**Activity:** Could you copy every record below exactly as it stands?

(Collected data)
^^^^^^^^^^^^^^^^

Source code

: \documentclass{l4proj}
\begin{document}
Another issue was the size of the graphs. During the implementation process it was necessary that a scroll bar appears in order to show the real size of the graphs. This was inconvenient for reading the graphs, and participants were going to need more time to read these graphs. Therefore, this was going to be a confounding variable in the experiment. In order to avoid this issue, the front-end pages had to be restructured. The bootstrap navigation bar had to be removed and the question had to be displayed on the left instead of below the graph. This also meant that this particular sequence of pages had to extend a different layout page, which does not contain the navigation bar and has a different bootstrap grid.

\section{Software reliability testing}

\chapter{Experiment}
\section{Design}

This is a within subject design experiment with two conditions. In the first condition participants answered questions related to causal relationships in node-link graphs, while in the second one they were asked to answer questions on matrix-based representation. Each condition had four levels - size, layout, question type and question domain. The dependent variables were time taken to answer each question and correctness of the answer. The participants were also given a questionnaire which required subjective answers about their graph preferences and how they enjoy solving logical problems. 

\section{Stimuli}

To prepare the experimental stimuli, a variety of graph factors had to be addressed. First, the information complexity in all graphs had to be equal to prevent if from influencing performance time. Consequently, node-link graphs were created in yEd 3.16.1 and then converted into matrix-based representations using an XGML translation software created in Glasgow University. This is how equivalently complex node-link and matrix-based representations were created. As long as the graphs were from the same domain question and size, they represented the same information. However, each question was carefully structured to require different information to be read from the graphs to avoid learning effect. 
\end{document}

^^^^^^^^^^^^^^^^

**Output of the exercise:**
Source code

: \documentclass{l4proj}
\begin{document}
Another issue was the size of the graphs. During the implementation process it was necessary that a scroll bar appears in order to show the real size of the graphs. This was inconvenient for reading the graphs, and participants were going to need more time to read these graphs. Therefore, this was going to be a confounding variable in the experiment. In order to avoid this issue, the front-end pages had to be restructured. The bootstrap navigation bar had to be removed and the question had to be displayed on the left instead of below the graph. This also meant that this particular sequence of pages had to extend a different layout page, which does not contain the navigation bar and has a different bootstrap grid.

\section{Software reliability testing}

\chapter{Experiment}
\section{Design}

This is a within subject design experiment with two conditions. In the first condition participants answered questions related to causal relationships in node-link graphs, while in the second one they were asked to answer questions on matrix-based representation. Each condition had four levels - size, layout, question type and question domain. The dependent variables were time taken to answer each question and correctness of the answer. The participants were also given a questionnaire which required subjective answers about their graph preferences and how they enjoy solving logical problems. 

\section{Stimuli}

To prepare the experimental stimuli, a variety of graph factors had to be addressed. First, the information complexity in all graphs had to be equal to prevent if from influencing performance time. Consequently, node-link graphs were created in yEd 3.16.1 and then converted into matrix-based representations using an XGML translation software created in Glasgow University. This is how equivalently complex node-link and matrix-based representations were created. As long as the graphs were from the same domain question and size, they represented the same information. However, each question was carefully structured to require different information to be read from the graphs to avoid learning effect. 
\end{document}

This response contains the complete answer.